Wednesday, November 16, 2011
I am posting Mel Dellanos' rendition of our events with a comment by me at the end. It is a reflection of "that day". I can tell you since I have experienced both child birth and paper birth, that the emotions are incredibly similar, and the pains that accompany each individual event are no worse for one than the other. I love Marina as much as I love Evan, and that is more than I can put into words...
TUESDAY, NOVEMBER 15, 2011
What were you doing on Tuesday, November 16th, 2010??
Last year, November 16th was a Tuesday. Most people wouldn’t know that, or really care much because it was just another day but I will never ever forget it. I had barely slept the night before because I knew what that day meant. Cathy, Tully, & I had a lot of things to do, we had to pick up the passports, we had to finish packing, and cleaning the apartment (the landlady already hated us so we wanted to make sure not to leave too much of a mess for her to reinforce that opinion LOL!)… then we each had to go to the orphanages and pick up our children, forever changing their lives and all that they knew.
Last year, this day, Tuesday, was Gotcha Day. The day that Marina Hope Bachman & Timothy Danil DeLlanos would leave the orphanage forever in the arms of their Mommas.
The plan that day was for us to go to our regular morning visits. I decided not to go though because it would be just me and Timothy from that day on for the rest of our trip, and because I wanted him to have a little more time with his groupa/friends although he didn’t really know it at the time, and I wonder how much he remembers anyway. LOL I took the time to rest, pack, and finish up last minute things. We all had lunch at the apartment, and at 1 pm Roman picked us up and we headed for the Passport office. Tully & Evan stayed at the apartment.

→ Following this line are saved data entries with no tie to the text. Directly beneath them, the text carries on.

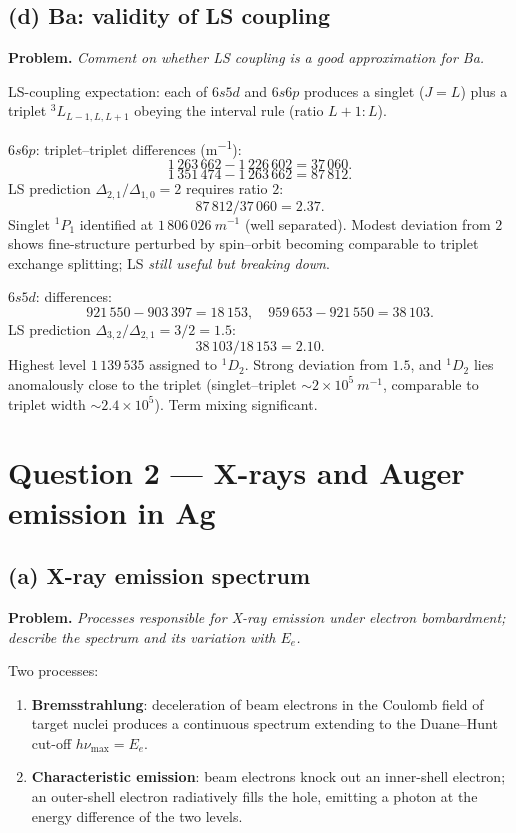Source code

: \documentclass[11pt]{article}
\begin{document}
\subsection*{(d) Ba: validity of LS coupling}

\textbf{Problem.} \emph{Comment on whether LS coupling is a good approximation for Ba.}

LS-coupling expectation: each of $6s5d$ and $6s6p$ produces a singlet ($J=L$) plus a triplet $^{3}\!L_{L-1,L,L+1}$ obeying the interval rule (ratio $L+1:L$).

$6s6p$: triplet--triplet differences (\unit{m^{-1}}):
\[
1\,263\,662-1\,226\,602=37\,060.
\]
\[
1\,351\,474-1\,263\,662=87\,812.
\]
LS prediction $\Delta_{2,1}/\Delta_{1,0}=2$ requires ratio $2$:
\[
87\,812/37\,060=2.37.
\]
Singlet ${}^{1}\!P_1$ identified at $1\,806\,026\ \unit{m^{-1}}$ (well separated). Modest deviation from $2$ shows fine-structure perturbed by spin--orbit becoming comparable to triplet exchange splitting; LS \emph{still useful but breaking down}.

$6s5d$: differences:
\[
921\,550-903\,397=18\,153,\quad 959\,653-921\,550=38\,103.
\]
LS prediction $\Delta_{3,2}/\Delta_{2,1}=3/2=1.5$:
\[
38\,103/18\,153=2.10.
\]
Highest level $1\,139\,535$ assigned to $^{1}\!D_2$. Strong deviation from $1.5$, and $^{1}\!D_2$ lies anomalously close to the triplet (singlet--triplet $\sim 2\times 10^{5}\ \unit{m^{-1}}$, comparable to triplet width $\sim 2.4\times 10^{5}$). Term mixing significant.


\section*{Question 2 --- X-rays and Auger emission in Ag}

\subsection*{(a) X-ray emission spectrum}

\textbf{Problem.} \emph{Processes responsible for X-ray emission under electron bombardment; describe the spectrum and its variation with $E_e$.}

Two processes:
\begin{enumerate}
\item \textbf{Bremsstrahlung}: deceleration of beam electrons in the Coulomb field of target nuclei produces a continuous spectrum extending to the Duane--Hunt cut-off $h\nu_{\max}=E_e$.
\item \textbf{Characteristic emission}: beam electrons knock out an inner-shell electron; an outer-shell electron radiatively fills the hole, emitting a photon at the energy difference of the two levels.
\end{enumerate}
\end{document}
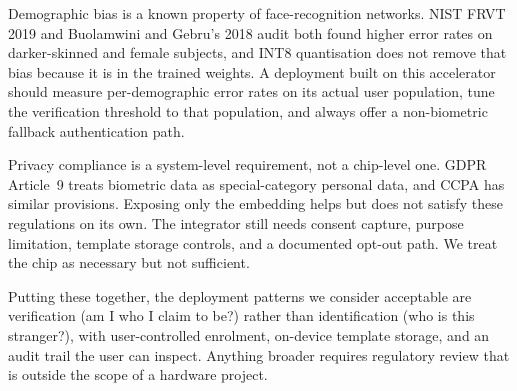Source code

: Demographic bias is a known property of face-recognition networks. NIST FRVT 2019 and Buolamwini and Gebru's 2018 audit both found higher error rates on darker-skinned and female subjects, and INT8 quantisation does not remove that bias because it is in the trained weights. A deployment built on this accelerator should measure per-demographic error rates on its actual user population, tune the verification threshold to that population, and always offer a non-biometric fallback authentication path.

Privacy compliance is a system-level requirement, not a chip-level one. GDPR Article~9 treats biometric data as special-category personal data, and CCPA has similar provisions. Exposing only the embedding helps but does not satisfy these regulations on its own. The integrator still needs consent capture, purpose limitation, template storage controls, and a documented opt-out path. We treat the chip as necessary but not sufficient.

Putting these together, the deployment patterns we consider acceptable are verification (am I who I claim to be?) rather than identification (who is this stranger?), with user-controlled enrolment, on-device template storage, and an audit trail the user can inspect. Anything broader requires regulatory review that is outside the scope of a hardware project.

When we got to the passport office, we had to wait a few minutes. Roman was our translator/facilitator for this errand since Marina (our actual facilitator) was in a different city with another family for their court date. We had been given some papers to hand over in exchange for the children’s passports. We gave them the requested papers, and continued to wait. We were taken to a tiny office and told to sit. We sat. There were three ladies there, one of them was speaking pretty excitedly to Roman, complete with some hand gestures and scary facial expressions. Cathy whispered that something was wrong. She just knew they decided to keep Marina (the child) and weren’t going to give her the passport. Of course, this was sarcasm, and totally said in jest. Nevertheless, we could tell something was wrong. Roman was a pale color, and was talking to the lady in a pleading tone. Then, our suspicions were confirmed when he called Marina and had HER talk to the passport lady. Of course, Cathy and I were sitting there in the dark, and Roman finally (out of the corner of his mouth(as if they would understand him! Hehe)) said, the name on Marina Bachman’s paper from the orphanage was wrong. Before they would give her passport over, it needed to be redone. This would mean going all the way back across town, hoping that the right person was available to get the paper redone, and coming back to the passport office all within about a 30 minute window so we wouldn’t miss the 5pm train which we already had tickets bought for. Now, anyone who’s been to Ukraine knows that such a feat is NOT gonna happen!! Traffic & timing are two things that are NUTS there! So, all we could do is pray. In the meantime, Marina was working her magic. Promising that she would be back to the city that night and would get the paperwork snafu taken care of ASAP if they would just PLEASE give us the passports. I’m not sure what she said to the lady (and I don’t think I wanna know!) but she reluctantly hung up the phone and proceeded with the “check out” process so we could take the passports. When they finally handed them over, Roman ushered us out quickly joking that we needed to hurry before they changed their minds! Lol
Once we were safely back in the car and headed back to the other side of town, Cathy and I finally breathed again, and we also noticed a HUGE vibrant rainbow in the sky… God’s Promise. Very appropriate for us at that moment, and one more thing to make the day memorable. We were so relieved that we were laughing, and crying. LOL
We went back to the apartment where we loaded up two vehicles and parted ways temporarily. My driver took me to Timothy’s baby house, to get Timothy, and Roman took the Bachmans to get Marina from her orphanage.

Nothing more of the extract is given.